Era astuto, muy astuto aquel tipo. Me había hecho preguntas directas y ahora trataba
de atacarme por un flanco.
—Spencer Holden me habría defendido también a mí, si yo hubiese sido la víctima. A
pesar de su alcoholismo, seguía siendo un profesional.
—Siento no compartir sus ideas acerca de lo que era ahora la víctima… De acuerdo,
señor Kerrigan. Usted no me sirve y se muestra reacio a proporcionarme más
información. Pero no se preocupe. Sabré todo lo que se refiere a Spencer Holden,
desde que nació hasta que murió.
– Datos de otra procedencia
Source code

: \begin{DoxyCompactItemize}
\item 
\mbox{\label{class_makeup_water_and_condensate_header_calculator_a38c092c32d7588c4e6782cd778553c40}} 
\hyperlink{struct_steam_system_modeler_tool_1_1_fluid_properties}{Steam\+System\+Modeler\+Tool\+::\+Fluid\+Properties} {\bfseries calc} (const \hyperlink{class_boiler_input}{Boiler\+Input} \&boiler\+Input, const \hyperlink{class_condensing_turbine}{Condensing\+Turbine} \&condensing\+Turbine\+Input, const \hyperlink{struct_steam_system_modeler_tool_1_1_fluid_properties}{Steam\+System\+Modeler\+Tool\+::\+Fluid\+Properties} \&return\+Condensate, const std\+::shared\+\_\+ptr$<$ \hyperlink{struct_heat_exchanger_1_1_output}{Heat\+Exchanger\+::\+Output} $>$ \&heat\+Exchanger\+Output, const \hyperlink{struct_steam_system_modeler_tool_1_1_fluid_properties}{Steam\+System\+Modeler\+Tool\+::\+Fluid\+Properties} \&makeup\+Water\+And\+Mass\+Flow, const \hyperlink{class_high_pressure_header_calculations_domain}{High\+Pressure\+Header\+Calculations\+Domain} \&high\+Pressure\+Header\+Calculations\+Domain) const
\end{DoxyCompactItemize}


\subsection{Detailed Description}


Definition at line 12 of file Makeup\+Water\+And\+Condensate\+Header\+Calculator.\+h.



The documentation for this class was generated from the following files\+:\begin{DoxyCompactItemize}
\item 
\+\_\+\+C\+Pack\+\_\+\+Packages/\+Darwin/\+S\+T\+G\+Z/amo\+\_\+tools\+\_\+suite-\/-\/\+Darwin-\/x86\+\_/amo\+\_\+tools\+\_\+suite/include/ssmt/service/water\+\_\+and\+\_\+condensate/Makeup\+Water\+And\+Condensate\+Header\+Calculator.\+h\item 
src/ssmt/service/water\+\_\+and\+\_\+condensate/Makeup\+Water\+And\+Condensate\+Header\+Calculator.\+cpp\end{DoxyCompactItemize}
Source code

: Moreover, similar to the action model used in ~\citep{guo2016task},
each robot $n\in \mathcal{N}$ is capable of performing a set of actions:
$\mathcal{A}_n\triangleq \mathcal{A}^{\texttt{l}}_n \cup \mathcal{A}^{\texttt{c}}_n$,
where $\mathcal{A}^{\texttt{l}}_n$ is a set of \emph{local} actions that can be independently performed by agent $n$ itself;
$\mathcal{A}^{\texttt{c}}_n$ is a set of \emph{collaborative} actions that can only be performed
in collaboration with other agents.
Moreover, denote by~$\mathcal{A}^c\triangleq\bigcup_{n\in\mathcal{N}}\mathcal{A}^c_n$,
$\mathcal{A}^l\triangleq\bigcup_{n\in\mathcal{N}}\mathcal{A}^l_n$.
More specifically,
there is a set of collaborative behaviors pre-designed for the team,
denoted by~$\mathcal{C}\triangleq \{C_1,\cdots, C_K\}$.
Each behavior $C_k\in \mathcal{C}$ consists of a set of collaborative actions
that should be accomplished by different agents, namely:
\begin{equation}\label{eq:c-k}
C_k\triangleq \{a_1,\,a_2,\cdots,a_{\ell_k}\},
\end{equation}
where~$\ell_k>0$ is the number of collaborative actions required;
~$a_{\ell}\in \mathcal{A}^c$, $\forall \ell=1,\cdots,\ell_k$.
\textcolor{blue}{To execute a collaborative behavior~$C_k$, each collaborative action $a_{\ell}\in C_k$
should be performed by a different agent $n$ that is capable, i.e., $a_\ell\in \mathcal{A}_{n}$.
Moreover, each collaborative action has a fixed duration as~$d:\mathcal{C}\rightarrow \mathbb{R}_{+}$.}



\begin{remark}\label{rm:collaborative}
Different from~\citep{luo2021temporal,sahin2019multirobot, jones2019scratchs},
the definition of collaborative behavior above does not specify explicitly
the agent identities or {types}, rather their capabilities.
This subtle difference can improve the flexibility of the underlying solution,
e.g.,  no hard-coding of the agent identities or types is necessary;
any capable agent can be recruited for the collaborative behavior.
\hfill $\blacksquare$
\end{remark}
Puede emprender su vuelo.
—Gracias.
Me despedí con un saludo y salí de allí.
Un altavoz anunció mi vuelo y hasta dijeron mi nombre. Estaban esperando al
pasajero Alex Kerrigan. Se le rogaba que se diese prisa.
Pero yo no tenía ninguna prisa en viajar a Oslo. No, maldita sea. Yo no viajaría a
Noruega ni aunque me gratificasen con un par de miles de dólares.
Mis maletas estaban en el avión. Ellas serían las únicas que viajarían a Oslo.
Tomé un taxi en el aeropuerto y regresé a la ciudad.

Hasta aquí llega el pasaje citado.